En cambio, al cosecharse a mano, la sal marina virgen “se lava con la propia salmuera del tajo” y así mantiene intactos todos esos minerales “fundamentales para el funcionamiento de nuestro organismo”. De manera que se presenta como una fuente natural de magnesio, potasio y calcio, además de contar con un porcentaje inferior de cloruro sódico al 88%, según Salarte.

Por esta razón, Juan Carlos defiende que es importante “educar” a la población sobre los diferentes tipos de sal, para que pueda decidir con conocimiento cuál tomar. “Si elegimos una sal marina virgen estaremos comiendo salud y reduciendo el cloruro sódico”, concluye Juan Martín en la misma línea que el fundador de Salinas de Cádiz, quien equipara la sal marina virgen con el valor que se le concede al aceite de oliva virgen extra.

Reivindicaciones pensando en el futuro

Desde la óptica de Salarte, Juan Carlos y Macu son ejemplo del modelo de negocio “que hay que defender y apoyar porque son el futuro de la salicultura artesanal en España”. Precisamente, ese es el objetivo que persigue esta ONG: demostrar que las salinas siguen siendo una alternativa “sostenible” económicamente y “de bajo impacto” medioambiental, en la que tienen cabida actividades de los cinco sectores productivos (desde la producción de sal y la cría de especies, hasta el turismo o la economía del conocimiento). Por eso, con el afán de garantizar la continuidad y sostenibilidad de este negocio milenario, su fundador esgrime una serie de reivindicaciones dirigidas principalmente a las administraciones públicas, pero también a la empresa privada y la sociedad civil.

“Salarte reivindica que el ser humano vuelva al estero y a las salinas para rescatarlas”, expone Juan Martín convencido de que las salinas tradicionales encierran “un patrimonio etnográfico, cultural, histórico y ambiental” que se debe proteger y potenciar, teniendo en cuenta —apostilla este consultor ambiental y gestor de espacios naturales— las cifras de desempleo que acumula la provincia gaditana.

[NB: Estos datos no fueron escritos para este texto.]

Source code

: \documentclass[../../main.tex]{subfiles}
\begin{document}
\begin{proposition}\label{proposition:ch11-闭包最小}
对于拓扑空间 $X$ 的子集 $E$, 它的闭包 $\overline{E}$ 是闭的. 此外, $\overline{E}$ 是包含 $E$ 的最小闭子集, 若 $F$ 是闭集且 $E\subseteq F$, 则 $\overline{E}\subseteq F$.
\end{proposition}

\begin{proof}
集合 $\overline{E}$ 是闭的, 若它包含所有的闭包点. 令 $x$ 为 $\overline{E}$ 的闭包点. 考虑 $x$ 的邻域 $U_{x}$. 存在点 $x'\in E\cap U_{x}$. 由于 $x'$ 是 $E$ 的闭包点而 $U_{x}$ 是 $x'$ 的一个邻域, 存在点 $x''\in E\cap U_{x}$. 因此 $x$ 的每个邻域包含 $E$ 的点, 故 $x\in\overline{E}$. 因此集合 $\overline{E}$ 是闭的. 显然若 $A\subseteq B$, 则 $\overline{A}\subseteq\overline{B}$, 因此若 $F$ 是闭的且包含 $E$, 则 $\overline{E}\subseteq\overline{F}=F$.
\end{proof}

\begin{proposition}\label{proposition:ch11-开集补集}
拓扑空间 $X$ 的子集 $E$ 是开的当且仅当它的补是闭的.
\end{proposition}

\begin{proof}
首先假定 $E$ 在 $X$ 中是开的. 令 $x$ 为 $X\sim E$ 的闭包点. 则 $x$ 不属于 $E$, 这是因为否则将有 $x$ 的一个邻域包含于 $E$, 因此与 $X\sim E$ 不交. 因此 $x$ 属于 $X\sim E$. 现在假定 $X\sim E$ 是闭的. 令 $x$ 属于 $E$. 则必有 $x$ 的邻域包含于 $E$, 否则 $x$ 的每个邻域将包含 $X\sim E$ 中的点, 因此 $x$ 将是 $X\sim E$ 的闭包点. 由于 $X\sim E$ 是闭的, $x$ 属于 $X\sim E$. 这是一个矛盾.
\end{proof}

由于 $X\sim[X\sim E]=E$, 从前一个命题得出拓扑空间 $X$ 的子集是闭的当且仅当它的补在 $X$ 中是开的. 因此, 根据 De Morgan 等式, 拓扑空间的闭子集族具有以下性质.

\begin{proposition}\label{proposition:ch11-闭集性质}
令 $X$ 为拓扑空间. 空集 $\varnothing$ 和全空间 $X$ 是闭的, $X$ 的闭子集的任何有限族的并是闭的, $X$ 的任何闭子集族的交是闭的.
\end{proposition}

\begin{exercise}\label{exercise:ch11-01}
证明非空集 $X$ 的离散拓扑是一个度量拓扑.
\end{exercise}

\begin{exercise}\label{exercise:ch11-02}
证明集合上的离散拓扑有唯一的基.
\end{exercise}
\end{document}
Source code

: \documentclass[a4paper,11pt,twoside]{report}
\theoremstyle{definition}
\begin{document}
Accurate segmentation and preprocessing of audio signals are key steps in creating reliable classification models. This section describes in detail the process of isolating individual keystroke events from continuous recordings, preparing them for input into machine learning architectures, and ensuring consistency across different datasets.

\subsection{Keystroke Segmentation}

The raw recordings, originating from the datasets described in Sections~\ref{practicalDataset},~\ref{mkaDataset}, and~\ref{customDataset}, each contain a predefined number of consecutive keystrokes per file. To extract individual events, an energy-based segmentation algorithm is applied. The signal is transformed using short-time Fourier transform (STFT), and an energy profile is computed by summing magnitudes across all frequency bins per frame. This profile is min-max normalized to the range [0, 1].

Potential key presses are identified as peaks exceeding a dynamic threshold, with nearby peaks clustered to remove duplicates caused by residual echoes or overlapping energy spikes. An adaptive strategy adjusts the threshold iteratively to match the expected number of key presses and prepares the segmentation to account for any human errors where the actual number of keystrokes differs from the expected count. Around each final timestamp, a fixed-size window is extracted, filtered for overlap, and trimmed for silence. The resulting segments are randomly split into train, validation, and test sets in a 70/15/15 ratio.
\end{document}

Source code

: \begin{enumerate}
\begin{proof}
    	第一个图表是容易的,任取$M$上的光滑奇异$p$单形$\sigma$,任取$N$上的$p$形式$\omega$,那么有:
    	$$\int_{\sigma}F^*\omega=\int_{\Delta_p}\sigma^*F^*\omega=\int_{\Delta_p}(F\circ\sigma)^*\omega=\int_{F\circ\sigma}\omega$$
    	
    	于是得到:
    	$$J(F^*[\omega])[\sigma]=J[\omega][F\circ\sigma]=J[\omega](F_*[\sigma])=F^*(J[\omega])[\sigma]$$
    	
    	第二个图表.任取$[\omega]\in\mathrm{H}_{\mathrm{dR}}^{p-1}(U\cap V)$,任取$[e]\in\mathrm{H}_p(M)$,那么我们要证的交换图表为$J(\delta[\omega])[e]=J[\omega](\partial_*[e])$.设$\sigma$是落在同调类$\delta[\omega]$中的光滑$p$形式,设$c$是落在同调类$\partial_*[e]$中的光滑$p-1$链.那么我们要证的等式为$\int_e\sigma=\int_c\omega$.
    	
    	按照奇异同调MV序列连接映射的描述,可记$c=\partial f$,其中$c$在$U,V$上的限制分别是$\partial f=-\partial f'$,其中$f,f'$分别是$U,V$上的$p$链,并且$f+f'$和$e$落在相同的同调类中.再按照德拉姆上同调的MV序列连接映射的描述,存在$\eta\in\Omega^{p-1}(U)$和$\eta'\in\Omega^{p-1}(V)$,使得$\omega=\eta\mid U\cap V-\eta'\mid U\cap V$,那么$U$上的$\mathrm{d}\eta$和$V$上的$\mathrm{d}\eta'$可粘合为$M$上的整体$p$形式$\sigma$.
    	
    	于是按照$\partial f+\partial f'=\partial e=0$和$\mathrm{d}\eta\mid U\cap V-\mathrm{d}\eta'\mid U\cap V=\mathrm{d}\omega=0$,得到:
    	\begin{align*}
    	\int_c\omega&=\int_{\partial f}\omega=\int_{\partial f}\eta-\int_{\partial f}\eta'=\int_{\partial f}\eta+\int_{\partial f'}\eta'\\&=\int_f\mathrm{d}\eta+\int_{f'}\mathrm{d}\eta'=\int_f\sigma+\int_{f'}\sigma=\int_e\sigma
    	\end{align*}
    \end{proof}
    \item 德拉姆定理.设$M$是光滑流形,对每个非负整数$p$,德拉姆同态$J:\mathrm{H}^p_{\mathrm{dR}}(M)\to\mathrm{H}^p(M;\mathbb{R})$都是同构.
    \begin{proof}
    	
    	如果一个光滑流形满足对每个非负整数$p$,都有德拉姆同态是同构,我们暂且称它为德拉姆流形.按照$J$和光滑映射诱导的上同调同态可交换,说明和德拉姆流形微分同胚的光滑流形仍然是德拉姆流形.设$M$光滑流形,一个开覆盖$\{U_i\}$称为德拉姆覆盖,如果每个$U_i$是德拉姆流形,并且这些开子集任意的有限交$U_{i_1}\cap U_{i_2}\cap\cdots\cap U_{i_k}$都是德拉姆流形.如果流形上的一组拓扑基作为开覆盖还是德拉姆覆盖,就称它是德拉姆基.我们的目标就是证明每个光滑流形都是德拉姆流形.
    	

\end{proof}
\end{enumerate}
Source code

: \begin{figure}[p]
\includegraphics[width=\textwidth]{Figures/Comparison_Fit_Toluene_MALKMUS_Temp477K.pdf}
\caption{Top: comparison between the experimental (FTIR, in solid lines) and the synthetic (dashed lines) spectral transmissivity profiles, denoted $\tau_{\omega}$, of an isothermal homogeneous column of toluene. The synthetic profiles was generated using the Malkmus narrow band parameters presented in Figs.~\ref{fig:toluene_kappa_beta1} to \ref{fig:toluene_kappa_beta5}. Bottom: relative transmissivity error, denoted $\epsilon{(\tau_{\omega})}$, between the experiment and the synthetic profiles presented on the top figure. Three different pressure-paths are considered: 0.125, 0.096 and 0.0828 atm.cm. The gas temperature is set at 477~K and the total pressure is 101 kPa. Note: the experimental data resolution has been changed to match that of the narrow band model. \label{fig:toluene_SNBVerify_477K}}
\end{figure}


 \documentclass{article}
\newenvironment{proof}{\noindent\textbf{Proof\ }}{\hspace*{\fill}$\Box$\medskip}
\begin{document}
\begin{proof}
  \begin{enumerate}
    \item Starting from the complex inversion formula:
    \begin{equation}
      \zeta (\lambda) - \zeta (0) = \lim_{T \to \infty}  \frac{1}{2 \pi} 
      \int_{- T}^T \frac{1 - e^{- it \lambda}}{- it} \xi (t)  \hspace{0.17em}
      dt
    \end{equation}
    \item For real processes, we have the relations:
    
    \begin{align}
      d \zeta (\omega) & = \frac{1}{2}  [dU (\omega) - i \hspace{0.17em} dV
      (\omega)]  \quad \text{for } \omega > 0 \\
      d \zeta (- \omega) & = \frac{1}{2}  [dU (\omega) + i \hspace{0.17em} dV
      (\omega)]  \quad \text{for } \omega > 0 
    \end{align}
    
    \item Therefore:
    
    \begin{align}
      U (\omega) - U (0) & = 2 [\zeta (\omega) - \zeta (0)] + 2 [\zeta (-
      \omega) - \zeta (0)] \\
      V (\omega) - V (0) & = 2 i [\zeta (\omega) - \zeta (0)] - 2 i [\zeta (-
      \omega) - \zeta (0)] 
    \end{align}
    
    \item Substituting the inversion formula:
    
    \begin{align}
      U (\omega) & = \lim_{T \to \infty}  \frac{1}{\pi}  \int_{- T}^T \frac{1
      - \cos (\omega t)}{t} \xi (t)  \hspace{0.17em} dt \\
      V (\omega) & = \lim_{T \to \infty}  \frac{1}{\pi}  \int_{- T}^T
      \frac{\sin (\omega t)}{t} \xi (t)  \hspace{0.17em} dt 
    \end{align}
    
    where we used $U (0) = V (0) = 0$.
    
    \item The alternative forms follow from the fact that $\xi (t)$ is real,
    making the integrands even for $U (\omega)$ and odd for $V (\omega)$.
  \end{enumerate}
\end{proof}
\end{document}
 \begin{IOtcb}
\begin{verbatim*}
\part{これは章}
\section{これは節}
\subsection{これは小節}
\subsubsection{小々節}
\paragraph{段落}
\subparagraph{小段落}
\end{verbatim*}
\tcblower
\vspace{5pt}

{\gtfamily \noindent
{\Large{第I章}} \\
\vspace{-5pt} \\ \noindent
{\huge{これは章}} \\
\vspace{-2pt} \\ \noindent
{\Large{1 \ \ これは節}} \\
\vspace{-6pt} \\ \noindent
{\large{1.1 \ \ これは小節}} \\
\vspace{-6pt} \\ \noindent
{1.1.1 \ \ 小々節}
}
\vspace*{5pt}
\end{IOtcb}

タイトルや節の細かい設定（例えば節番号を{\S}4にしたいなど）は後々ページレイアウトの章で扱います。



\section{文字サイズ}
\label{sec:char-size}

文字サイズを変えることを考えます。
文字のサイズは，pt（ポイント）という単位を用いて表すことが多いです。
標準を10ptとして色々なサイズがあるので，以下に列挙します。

Asimismo, exigen que esta actividad deje de regirse por la ley de Costas y de Minería “y se reconozca que las salinas artesanales dependen del Ministerio de Agricultura, Pesca y Alimentación”, entendiendo que “hablamos el mismo lenguaje” que se utiliza en cualquier otro cultivo de un alimento. En definitiva, que se valore este producto y se le conceda el distintivo de Indicación Geográfica Protegida (IGP), como “algo propio de la Bahía de Cádiz”.

Esas mismas reclamaciones son las que menciona Juan Carlos desde su salina durante el encuentro con elDiario.es Andalucía. Lo dice recorriendo con la mirada el paraje que lo rodea. Tajos que son en sí mismos “huellas de la historia” y, en su mayoría, testimonios del abandono que denuncia Salarte. “Todas las salinas tienen nombre de santos, la más antigua es la de San Vicente”, agrega antes de despedirse hasta el día siguiente de la suya, la de la Esperanza, “que es lo último que se pierde”.